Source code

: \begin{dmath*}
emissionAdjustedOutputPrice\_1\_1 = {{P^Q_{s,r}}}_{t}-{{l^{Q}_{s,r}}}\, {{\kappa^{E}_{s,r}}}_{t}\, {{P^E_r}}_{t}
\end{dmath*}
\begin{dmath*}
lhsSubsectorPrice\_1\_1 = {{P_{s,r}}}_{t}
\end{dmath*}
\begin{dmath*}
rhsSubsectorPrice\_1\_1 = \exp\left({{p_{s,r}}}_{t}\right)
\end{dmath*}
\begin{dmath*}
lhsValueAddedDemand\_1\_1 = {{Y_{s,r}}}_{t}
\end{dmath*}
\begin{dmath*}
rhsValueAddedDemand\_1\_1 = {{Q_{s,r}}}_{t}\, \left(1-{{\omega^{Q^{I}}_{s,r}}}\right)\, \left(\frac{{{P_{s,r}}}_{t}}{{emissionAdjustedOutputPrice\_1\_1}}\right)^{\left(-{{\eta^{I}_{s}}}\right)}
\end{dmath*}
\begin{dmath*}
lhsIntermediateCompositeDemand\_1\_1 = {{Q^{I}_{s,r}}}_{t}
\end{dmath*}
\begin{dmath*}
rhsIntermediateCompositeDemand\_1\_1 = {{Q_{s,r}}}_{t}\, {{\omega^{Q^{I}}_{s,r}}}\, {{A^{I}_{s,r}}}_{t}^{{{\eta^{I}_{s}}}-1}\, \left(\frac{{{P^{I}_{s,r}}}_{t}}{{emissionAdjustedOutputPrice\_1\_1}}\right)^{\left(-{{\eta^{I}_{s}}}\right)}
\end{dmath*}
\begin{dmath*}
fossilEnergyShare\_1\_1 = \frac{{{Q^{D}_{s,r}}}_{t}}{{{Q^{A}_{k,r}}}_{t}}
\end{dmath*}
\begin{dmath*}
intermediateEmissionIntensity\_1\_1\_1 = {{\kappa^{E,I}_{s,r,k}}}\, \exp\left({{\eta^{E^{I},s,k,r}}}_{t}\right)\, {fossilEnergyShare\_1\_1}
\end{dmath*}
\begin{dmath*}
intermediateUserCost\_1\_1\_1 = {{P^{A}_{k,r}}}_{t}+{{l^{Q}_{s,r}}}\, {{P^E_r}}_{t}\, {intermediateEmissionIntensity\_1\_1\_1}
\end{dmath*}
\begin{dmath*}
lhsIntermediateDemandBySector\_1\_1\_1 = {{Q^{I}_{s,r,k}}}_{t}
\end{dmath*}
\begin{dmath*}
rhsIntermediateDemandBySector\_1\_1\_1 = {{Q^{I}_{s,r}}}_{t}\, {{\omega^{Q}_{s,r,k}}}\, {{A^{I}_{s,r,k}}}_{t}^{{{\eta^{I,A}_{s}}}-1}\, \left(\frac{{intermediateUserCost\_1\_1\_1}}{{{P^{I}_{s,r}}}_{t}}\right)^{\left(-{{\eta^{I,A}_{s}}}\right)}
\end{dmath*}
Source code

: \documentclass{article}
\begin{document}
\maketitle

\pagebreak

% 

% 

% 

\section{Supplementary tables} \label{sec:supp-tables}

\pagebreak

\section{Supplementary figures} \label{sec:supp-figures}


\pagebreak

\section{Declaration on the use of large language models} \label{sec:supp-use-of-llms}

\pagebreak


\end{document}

------------------------

| Aim of the task |
Show all lines in the entries above where the string "fossilEnergyShare" appears.

| Solution to the problem |
fossilEnergyShare\_1\_1 = \frac{{{Q^{D}_{s,r}}}_{t}}{{{Q^{A}_{k,r}}}_{t}}
intermediateEmissionIntensity\_1\_1\_1 = {{\kappa^{E,I}_{s,r,k}}}\, \exp\left({{\eta^{E^{I},s,k,r}}}_{t}\right)\, {fossilEnergyShare\_1\_1}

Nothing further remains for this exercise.